Listed records:
· · · · · · ·

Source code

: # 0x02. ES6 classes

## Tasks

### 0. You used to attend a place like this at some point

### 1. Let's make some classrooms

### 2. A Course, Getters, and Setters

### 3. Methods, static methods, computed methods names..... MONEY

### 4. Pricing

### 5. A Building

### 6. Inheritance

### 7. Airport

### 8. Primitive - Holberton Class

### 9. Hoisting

· · · · · · ·

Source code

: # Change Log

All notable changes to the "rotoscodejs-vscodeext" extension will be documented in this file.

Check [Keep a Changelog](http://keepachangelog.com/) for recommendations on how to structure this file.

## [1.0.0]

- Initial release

· · · · · · ·

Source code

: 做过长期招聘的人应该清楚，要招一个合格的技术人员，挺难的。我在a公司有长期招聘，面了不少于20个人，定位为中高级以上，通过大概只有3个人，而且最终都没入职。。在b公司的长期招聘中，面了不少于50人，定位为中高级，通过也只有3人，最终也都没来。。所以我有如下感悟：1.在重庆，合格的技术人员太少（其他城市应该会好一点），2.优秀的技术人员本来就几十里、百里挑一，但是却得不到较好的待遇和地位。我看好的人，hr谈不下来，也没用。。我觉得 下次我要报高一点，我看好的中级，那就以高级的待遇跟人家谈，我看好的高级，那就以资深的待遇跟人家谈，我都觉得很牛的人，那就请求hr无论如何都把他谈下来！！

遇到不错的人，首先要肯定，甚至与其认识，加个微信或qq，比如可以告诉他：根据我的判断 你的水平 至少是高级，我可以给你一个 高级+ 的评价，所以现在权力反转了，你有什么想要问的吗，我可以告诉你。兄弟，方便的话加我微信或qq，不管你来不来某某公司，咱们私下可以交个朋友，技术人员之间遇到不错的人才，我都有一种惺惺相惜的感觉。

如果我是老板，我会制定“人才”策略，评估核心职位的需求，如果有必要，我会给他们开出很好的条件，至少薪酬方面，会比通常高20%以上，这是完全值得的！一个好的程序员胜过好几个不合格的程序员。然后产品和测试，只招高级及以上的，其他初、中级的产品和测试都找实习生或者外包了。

· · · · · · ·

Task details: Please give back exactly the lines of the listing above that run from the one containing "### 3. Methods, static" through the one containing "### 9. Hoisting", and only those.

Response:
### 3. Methods, static methods, computed methods names..... MONEY

### 4. Pricing

### 5. A Building

### 6. Inheritance

### 7. Airport

### 8. Primitive - Holberton Class

### 9. Hoisting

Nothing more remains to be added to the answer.